Rendered images with source text:
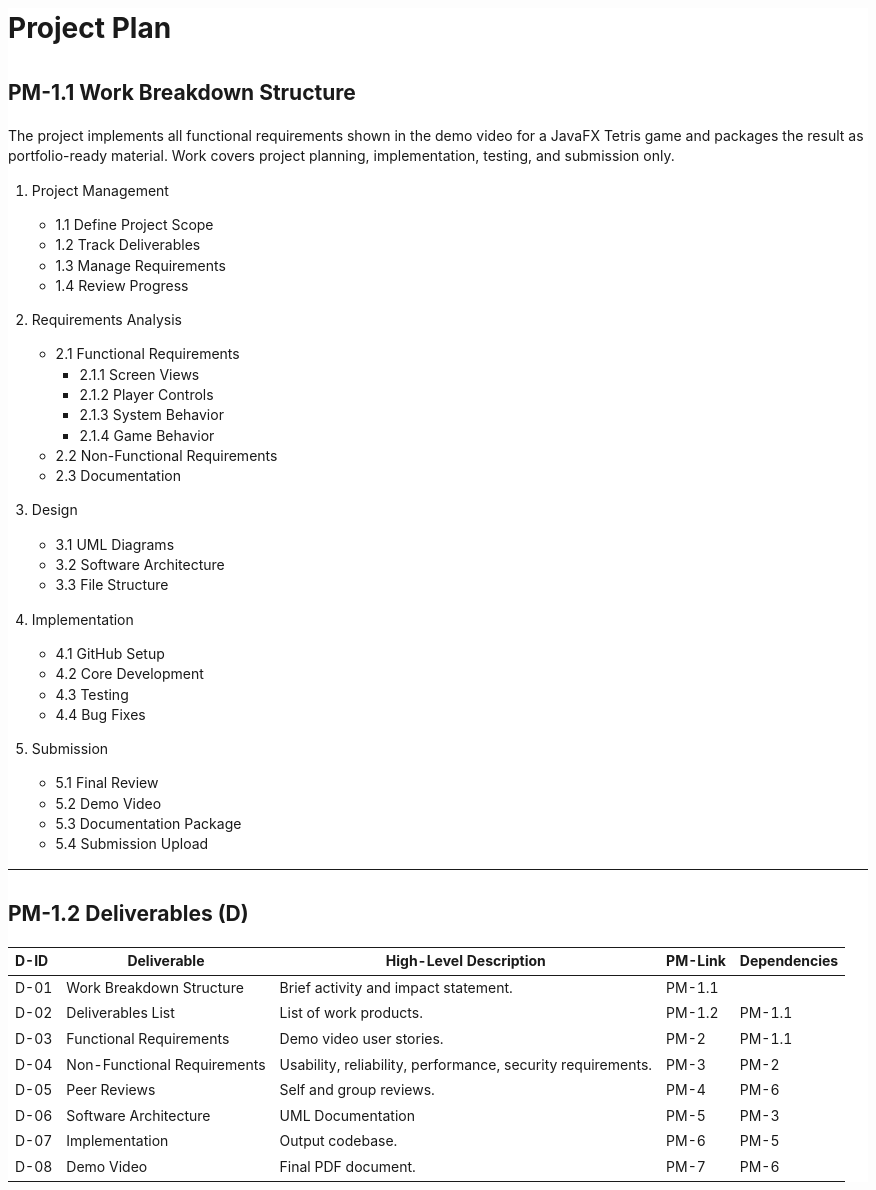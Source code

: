 # Project Plan

## PM-1.1 Work Breakdown Structure

The project implements all functional requirements shown in the demo video for a JavaFX Tetris game and packages the result as portfolio-ready material. Work covers project planning, implementation, testing, and submission only.

1. Project Management
    - 1.1 Define Project Scope
    - 1.2 Track Deliverables
    - 1.3 Manage Requirements
    - 1.4 Review Progress

2. Requirements Analysis
    - 2.1 Functional Requirements
      - 2.1.1 Screen Views
      - 2.1.2 Player Controls
      - 2.1.3 System Behavior
      - 2.1.4 Game Behavior
    - 2.2 Non-Functional Requirements
    - 2.3 Documentation

3. Design
    - 3.1 UML Diagrams
    - 3.2 Software Architecture
    - 3.3 File Structure

4. Implementation
    - 4.1 GitHub Setup
    - 4.2 Core Development
    - 4.3 Testing
    - 4.4 Bug Fixes

5. Submission
    - 5.1 Final Review
    - 5.2 Demo Video
    - 5.3 Documentation Package
    - 5.4 Submission Upload

---

## PM-1.2 Deliverables (D)

| D-ID | Deliverable                 | High-Level Description                                      | PM-Link | Dependencies |
|:-----|-----------------------------|-------------------------------------------------------------|---------|--------------|
| D-01 | Work Breakdown Structure    | Brief activity and impact statement.                        | PM-1.1  |              |
| D-02 | Deliverables List           | List of work products.                                      | PM-1.2  | PM-1.1       |
| D-03 | Functional Requirements     | Demo video user stories.                                    | PM-2    | PM-1.1       |
| D-04 | Non-Functional Requirements | Usability, reliability, performance, security requirements. | PM-3    | PM-2         |
| D-05 | Peer Reviews                | Self and group reviews.                                     | PM-4    | PM-6         |
| D-06 | Software Architecture       | UML Documentation                                           | PM-5    | PM-3         |
| D-07 | Implementation              | Output codebase.                                            | PM-6    | PM-5         |
| D-08 | Demo Video                  | Final PDF document.                                         | PM-7    | PM-6         |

§ What is expected
Copy, without any change, the run of lines from the one with "- 5.3 Documentation Package" through the end of the entries above.

§ Result below
    - 5.3 Documentation Package
    - 5.4 Submission Upload

---

## PM-1.2 Deliverables (D)

| D-ID | Deliverable                 | High-Level Description                                      | PM-Link | Dependencies |
|:-----|-----------------------------|-------------------------------------------------------------|---------|--------------|
| D-01 | Work Breakdown Structure    | Brief activity and impact statement.                        | PM-1.1  |              |
| D-02 | Deliverables List           | List of work products.                                      | PM-1.2  | PM-1.1       |
| D-03 | Functional Requirements     | Demo video user stories.                                    | PM-2    | PM-1.1       |
| D-04 | Non-Functional Requirements | Usability, reliability, performance, security requirements. | PM-3    | PM-2         |
| D-05 | Peer Reviews                | Self and group reviews.                                     | PM-4    | PM-6         |
| D-06 | Software Architecture       | UML Documentation                                           | PM-5    | PM-3         |
| D-07 | Implementation              | Output codebase.                                            | PM-6    | PM-5         |
| D-08 | Demo Video                  | Final PDF document.                                         | PM-7    | PM-6         |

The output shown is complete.